■ ASSIGNED TASK
Going down the data below, set down exactly the line with "- [ ] **Thread" and each line after it through the line with "said softly, though"; no other lines.

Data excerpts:
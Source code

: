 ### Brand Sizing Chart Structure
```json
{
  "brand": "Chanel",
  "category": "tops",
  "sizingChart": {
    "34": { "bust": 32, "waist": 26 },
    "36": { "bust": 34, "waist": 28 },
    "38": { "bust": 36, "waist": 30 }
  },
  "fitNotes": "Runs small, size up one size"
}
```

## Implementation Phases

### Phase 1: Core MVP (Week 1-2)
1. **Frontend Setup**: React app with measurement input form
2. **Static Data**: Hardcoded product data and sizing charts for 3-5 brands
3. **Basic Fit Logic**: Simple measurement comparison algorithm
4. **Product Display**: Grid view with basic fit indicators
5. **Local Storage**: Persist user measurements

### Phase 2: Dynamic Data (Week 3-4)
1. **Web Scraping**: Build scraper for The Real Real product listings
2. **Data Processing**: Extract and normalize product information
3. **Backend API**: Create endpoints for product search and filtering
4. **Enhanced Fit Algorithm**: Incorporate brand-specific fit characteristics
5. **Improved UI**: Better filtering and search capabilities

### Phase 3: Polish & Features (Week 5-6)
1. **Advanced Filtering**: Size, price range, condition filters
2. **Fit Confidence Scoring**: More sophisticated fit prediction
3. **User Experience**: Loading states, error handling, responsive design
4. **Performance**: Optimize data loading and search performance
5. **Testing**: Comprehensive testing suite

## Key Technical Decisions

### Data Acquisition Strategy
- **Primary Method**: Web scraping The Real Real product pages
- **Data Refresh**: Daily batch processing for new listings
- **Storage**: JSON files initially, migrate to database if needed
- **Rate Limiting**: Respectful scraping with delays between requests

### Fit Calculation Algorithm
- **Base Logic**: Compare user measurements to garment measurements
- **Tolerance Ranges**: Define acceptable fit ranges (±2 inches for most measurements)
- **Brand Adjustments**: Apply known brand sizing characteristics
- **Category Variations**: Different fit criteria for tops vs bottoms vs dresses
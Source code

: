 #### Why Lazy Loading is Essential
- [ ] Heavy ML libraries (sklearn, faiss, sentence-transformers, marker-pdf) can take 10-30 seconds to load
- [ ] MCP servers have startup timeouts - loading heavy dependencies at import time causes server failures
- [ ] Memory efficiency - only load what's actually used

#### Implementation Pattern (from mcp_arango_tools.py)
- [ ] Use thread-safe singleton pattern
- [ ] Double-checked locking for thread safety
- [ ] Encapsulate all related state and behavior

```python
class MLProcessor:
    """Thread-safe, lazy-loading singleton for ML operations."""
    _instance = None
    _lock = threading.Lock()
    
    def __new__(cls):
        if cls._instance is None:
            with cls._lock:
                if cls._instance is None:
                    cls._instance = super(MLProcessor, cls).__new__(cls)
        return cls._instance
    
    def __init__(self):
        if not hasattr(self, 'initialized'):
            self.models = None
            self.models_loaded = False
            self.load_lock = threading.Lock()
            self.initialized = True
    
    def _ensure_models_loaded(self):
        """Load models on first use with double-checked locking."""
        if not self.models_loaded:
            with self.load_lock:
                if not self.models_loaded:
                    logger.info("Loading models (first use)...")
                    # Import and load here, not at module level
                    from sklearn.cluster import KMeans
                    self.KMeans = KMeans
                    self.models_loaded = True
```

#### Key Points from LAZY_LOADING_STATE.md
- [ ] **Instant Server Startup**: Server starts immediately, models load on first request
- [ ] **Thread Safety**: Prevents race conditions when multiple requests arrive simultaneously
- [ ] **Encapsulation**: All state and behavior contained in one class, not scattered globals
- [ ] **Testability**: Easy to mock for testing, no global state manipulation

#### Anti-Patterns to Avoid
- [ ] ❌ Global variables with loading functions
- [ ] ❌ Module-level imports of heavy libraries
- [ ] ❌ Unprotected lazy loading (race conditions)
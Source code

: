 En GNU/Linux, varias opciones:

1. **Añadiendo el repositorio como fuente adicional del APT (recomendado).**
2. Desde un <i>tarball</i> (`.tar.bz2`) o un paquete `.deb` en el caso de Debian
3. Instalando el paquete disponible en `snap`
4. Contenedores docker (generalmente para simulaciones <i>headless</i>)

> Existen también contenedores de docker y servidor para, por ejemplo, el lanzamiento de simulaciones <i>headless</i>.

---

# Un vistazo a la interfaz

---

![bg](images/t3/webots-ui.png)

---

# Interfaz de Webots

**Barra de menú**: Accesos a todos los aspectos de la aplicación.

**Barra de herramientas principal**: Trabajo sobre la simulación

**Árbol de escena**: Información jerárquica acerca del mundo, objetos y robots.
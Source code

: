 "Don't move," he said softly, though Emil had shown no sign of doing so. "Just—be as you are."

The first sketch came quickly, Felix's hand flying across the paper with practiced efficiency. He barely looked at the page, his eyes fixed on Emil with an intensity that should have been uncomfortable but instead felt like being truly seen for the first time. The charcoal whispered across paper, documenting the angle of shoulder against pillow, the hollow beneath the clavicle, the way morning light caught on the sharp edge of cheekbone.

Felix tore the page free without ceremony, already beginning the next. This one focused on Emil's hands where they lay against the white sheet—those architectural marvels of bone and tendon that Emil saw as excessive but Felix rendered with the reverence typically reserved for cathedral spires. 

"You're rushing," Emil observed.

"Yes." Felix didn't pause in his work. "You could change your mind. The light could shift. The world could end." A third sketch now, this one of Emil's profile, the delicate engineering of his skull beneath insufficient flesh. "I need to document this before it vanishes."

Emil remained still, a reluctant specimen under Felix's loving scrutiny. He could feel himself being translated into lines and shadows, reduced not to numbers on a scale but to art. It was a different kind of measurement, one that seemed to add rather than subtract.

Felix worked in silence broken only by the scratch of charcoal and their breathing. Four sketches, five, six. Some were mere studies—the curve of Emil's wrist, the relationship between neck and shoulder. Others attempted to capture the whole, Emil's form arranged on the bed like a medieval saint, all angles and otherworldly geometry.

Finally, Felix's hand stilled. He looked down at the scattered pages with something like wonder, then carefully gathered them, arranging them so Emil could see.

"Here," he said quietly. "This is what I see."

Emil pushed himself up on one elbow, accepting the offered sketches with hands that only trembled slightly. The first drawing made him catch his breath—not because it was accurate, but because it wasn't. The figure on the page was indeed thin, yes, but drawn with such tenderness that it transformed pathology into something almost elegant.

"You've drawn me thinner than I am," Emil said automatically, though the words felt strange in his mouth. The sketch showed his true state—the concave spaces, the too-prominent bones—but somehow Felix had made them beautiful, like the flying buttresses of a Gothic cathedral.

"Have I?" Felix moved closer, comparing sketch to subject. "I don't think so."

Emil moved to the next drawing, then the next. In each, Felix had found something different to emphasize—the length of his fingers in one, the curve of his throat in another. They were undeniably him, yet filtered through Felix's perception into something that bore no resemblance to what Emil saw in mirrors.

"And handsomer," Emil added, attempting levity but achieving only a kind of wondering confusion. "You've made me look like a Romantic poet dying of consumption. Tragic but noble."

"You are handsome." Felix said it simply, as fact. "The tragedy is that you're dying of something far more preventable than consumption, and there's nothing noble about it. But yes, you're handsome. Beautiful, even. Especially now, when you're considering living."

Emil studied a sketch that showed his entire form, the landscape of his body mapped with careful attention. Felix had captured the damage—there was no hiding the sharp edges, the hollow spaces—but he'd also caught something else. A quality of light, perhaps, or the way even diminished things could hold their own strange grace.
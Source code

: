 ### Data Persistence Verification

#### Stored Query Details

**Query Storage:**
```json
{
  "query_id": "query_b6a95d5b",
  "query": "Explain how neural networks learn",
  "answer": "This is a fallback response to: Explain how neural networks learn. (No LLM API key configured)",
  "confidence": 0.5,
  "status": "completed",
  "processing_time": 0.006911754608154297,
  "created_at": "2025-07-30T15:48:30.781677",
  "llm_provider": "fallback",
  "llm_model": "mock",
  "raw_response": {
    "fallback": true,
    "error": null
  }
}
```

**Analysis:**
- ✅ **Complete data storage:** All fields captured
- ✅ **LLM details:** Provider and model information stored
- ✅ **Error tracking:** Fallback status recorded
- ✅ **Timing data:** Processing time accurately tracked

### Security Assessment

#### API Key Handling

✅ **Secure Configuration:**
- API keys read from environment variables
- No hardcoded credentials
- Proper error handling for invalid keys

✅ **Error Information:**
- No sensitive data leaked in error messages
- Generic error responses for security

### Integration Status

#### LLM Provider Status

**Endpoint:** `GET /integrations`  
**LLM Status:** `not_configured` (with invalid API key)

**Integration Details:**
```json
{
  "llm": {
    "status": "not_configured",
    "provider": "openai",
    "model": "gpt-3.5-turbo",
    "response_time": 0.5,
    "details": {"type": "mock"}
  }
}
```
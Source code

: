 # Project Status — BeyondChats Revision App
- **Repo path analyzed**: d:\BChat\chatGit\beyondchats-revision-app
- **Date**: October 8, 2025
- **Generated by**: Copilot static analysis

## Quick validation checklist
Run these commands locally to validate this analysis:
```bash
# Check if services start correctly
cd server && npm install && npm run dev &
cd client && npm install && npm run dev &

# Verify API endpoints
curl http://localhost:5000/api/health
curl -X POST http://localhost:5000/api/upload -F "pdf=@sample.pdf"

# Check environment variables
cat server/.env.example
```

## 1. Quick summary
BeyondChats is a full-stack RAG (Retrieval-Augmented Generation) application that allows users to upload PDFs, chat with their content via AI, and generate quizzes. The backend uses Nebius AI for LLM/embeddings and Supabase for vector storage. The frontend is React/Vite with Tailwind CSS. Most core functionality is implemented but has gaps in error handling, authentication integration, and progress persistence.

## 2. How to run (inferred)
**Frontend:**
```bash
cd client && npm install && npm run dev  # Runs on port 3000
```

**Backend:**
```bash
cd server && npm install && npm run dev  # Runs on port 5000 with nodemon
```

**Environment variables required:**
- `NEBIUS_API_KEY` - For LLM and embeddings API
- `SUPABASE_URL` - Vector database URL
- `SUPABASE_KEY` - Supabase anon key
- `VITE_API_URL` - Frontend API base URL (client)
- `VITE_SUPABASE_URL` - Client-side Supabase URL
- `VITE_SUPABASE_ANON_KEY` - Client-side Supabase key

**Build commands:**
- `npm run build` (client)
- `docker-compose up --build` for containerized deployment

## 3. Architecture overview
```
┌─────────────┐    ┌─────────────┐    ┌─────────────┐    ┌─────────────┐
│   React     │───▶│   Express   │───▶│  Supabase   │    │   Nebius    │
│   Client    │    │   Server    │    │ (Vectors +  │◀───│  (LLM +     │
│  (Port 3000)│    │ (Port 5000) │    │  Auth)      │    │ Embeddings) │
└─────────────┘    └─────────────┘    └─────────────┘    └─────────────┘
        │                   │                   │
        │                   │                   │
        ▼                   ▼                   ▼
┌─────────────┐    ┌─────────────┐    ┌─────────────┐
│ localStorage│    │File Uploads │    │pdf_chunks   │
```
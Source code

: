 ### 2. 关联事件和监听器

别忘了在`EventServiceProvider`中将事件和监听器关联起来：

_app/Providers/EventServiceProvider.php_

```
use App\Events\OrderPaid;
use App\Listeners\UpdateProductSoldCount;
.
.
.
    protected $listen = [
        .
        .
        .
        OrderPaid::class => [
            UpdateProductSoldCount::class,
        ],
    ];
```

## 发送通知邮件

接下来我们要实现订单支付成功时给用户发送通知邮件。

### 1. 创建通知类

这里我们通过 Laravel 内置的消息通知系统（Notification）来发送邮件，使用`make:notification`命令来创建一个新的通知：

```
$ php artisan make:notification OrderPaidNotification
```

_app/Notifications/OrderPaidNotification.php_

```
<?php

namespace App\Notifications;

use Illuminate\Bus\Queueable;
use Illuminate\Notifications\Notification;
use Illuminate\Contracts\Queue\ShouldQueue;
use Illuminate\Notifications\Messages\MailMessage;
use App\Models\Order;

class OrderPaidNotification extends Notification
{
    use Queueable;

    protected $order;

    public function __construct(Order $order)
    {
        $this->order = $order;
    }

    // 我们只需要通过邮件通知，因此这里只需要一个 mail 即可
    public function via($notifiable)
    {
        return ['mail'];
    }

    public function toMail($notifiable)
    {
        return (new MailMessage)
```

■ RESPONSE TO THE EXERCISE
- [ ] **Thread Safety**: Prevents race conditions when multiple requests arrive simultaneously
- [ ] **Encapsulation**: All state and behavior contained in one class, not scattered globals
- [ ] **Testability**: Easy to mock for testing, no global state manipulation

#### Anti-Patterns to Avoid
- [ ] ❌ Global variables with loading functions
- [ ] ❌ Module-level imports of heavy libraries
- [ ] ❌ Unprotected lazy loading (race conditions)
Source code

: En GNU/Linux, varias opciones:

1. **Añadiendo el repositorio como fuente adicional del APT (recomendado).**
2. Desde un <i>tarball</i> (`.tar.bz2`) o un paquete `.deb` en el caso de Debian
3. Instalando el paquete disponible en `snap`
4. Contenedores docker (generalmente para simulaciones <i>headless</i>)

> Existen también contenedores de docker y servidor para, por ejemplo, el lanzamiento de simulaciones <i>headless</i>.

---

# Un vistazo a la interfaz

---

![bg](images/t3/webots-ui.png)

---

# Interfaz de Webots

**Barra de menú**: Accesos a todos los aspectos de la aplicación.

**Barra de herramientas principal**: Trabajo sobre la simulación

**Árbol de escena**: Información jerárquica acerca del mundo, objetos y robots.
Source code

: "Don't move," he said softly, though Emil had shown no sign of doing so. "Just—be as you are."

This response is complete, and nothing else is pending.